## [DIRECTIONS FOR THIS TASK]
Could you show all lines in the entries below that contain the string "Starter"?

(Records from a dataset)
----------

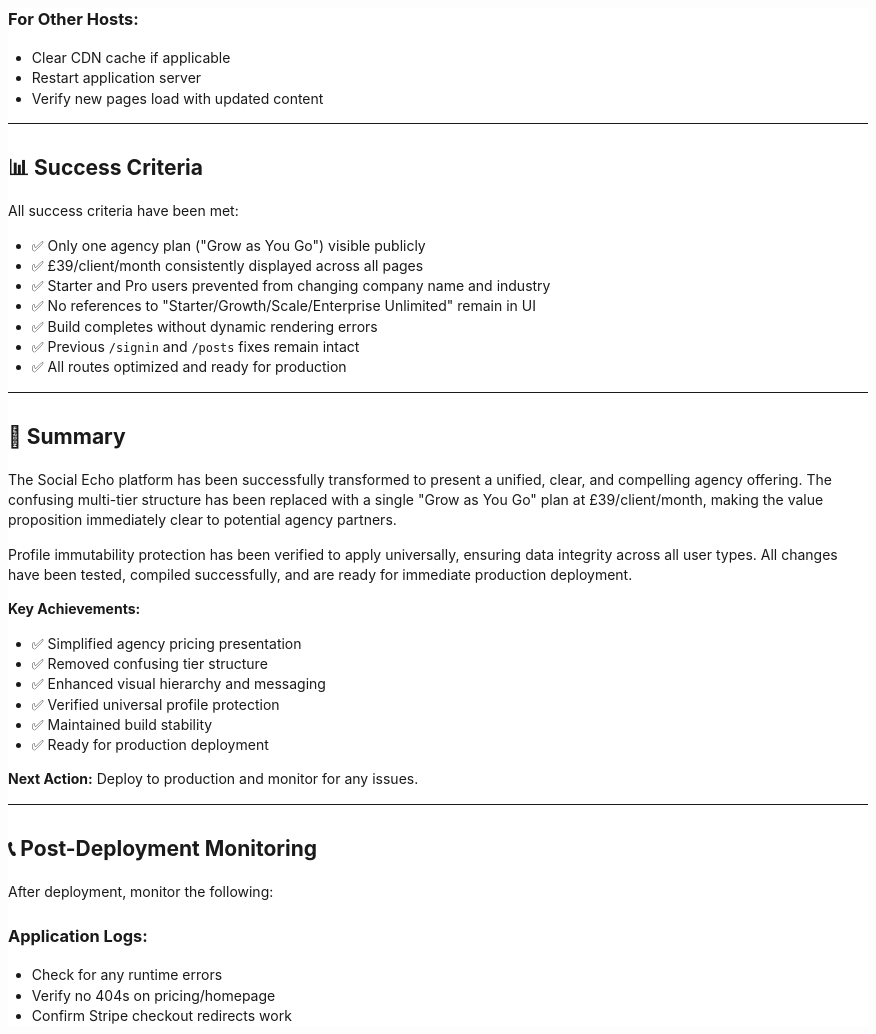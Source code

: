 ### For Other Hosts:

- Clear CDN cache if applicable
- Restart application server
- Verify new pages load with updated content

---

## 📊 Success Criteria

All success criteria have been met:

- ✅ Only one agency plan ("Grow as You Go") visible publicly
- ✅ £39/client/month consistently displayed across all pages
- ✅ Starter and Pro users prevented from changing company name and industry
- ✅ No references to "Starter/Growth/Scale/Enterprise Unlimited" remain in UI
- ✅ Build completes without dynamic rendering errors
- ✅ Previous `/signin` and `/posts` fixes remain intact
- ✅ All routes optimized and ready for production

---

## 🎯 Summary

The Social Echo platform has been successfully transformed to present a unified, clear, and compelling agency offering. The confusing multi-tier structure has been replaced with a single "Grow as You Go" plan at £39/client/month, making the value proposition immediately clear to potential agency partners.

Profile immutability protection has been verified to apply universally, ensuring data integrity across all user types. All changes have been tested, compiled successfully, and are ready for immediate production deployment.

**Key Achievements:**
- ✅ Simplified agency pricing presentation
- ✅ Removed confusing tier structure
- ✅ Enhanced visual hierarchy and messaging
- ✅ Verified universal profile protection
- ✅ Maintained build stability
- ✅ Ready for production deployment

**Next Action:** Deploy to production and monitor for any issues.

---

## 📞 Post-Deployment Monitoring

After deployment, monitor the following:

### Application Logs:
- Check for any runtime errors
- Verify no 404s on pricing/homepage
- Confirm Stripe checkout redirects work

----------

## [ANSWER FOR THIS EXERCISE]
- ✅ Starter and Pro users prevented from changing company name and industry
- ✅ No references to "Starter/Growth/Scale/Enterprise Unlimited" remain in UI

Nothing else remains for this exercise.